# How Product Variants Influence Your Inventory

The sales & marketing department often aims to create more and more product variants to target even the smallest niche in the market. Yet, it is common wisdom that more variants also mean more inventory.

However, the relation is not quite as clear cut. In my last post I wrote about the Relation between Inventory, Customer Takt, and Replenishment Time. The relation is similar for variants, and it all depends on the ratio of the customer takt to the replenishment time.

## The Conflict of Interest between Sales and Manufacturing

There is often a conflict of interest between sales and manufacturing. Sales would like to sell as many products as possible, and ideally would like to have a product for every market niche so no potential customer will be missed.

Manufacturing, on the other hand, wants to produce as quickly, easily, and efficiently as possible. Ideally, manufacturing would like to have one and only one product, since that can be made most efficiently.

Obviously, a successful company is interested not only in quantity of sales or cheap manufacturing, but also (and most of all) in profit. Hence, aiming at every market niche but losing money with every sale is not good. Similarly, producing very efficiently but having no market share worth mentioning is not good either. A trade-off is needed.

In  this post I will look in more detail at one aspect of this trade-off. How does your inventory change if you change the number of variants produced? Common wisdom is that more variants usually means more inventory for the same quantity sold. That wisdom is true, but let’s back it up with data.

## Theoretical Approach

I explained the theory in detail in my last post. The inventory is directly related to the replenishment time over the customer takt, rounded up (and, in reality, you should also have a bit more to consider variation and a safety margin).

$\displaystyle Inventory= Roundup[ \frac{Replenishment\; Time}{Customer \; Takt}]$

Overall, this will give you a relation for one product as shown in the graph.

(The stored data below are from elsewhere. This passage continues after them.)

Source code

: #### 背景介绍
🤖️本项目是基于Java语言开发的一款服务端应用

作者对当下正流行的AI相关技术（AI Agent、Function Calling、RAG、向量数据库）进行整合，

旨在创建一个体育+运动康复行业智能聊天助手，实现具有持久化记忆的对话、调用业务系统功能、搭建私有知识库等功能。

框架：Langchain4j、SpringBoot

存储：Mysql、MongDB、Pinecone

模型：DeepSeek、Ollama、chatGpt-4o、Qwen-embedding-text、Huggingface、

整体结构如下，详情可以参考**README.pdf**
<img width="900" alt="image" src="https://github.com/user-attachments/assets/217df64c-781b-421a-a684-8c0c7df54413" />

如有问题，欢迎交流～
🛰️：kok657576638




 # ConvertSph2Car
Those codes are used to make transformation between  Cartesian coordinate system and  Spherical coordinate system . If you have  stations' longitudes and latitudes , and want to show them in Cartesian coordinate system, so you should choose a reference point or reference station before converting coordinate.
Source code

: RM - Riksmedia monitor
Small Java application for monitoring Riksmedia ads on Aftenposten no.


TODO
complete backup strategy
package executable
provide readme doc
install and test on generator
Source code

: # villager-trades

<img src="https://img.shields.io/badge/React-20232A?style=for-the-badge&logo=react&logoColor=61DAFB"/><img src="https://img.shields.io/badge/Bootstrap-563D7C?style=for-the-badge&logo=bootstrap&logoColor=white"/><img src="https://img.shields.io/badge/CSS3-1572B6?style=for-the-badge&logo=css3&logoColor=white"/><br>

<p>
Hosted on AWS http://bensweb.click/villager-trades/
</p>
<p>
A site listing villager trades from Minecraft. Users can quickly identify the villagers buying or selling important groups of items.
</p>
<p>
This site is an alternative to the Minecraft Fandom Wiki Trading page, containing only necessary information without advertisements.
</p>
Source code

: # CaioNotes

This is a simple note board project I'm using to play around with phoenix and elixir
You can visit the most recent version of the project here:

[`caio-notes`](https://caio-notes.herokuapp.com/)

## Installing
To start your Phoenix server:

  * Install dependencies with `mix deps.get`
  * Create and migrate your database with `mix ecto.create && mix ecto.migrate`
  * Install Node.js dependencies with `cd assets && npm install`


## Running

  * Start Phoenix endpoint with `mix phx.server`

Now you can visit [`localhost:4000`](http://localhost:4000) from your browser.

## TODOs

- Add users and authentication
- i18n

The inventory is constant if the customer takt is larger than  the replenishment time, and increases if the customer takt is faster than the replenishment time.

## Simulation System

The theory has been tested using the same simulation data as in my last post, using a simple system with one process.

Assume we sell a total of 100,000 items in a year. Now, we could sell all 100,000 items of only a single variant.  For example, we produce 100,000 of one variant, or 50,000 of two variants, or 10,000 each of 10 variants, and so on down to 10 items each of 10,000 different variants. We always look at the total inventory necessary for systems with similar delivery performance (99.99%, 98.6%, and 97.2%).

## Simulation Results

As mentioned above, the defining element is the ratio between the replenishment time and the takt time. The graph below shows the simulation data and also the theoretical expected value, comparing the total inventory with the total number of variants. Please note that both axes use a logarithmic scale.

The vertical dashed line shows where the customer takt equals the replenishment time. To the left of this line, the inventory stays the same regardless of the number of variants.  To the right of this vertical dashed line, however, the inventory increases with the number of variants. Naturally, for a higher delivery performance, you need a higher inventory to account for random fluctuations.

## How Do Variants Influence the WIP?

As above, the behavior of the WIP based on  the number of variants differs depending on the customer takt and the replenishment time.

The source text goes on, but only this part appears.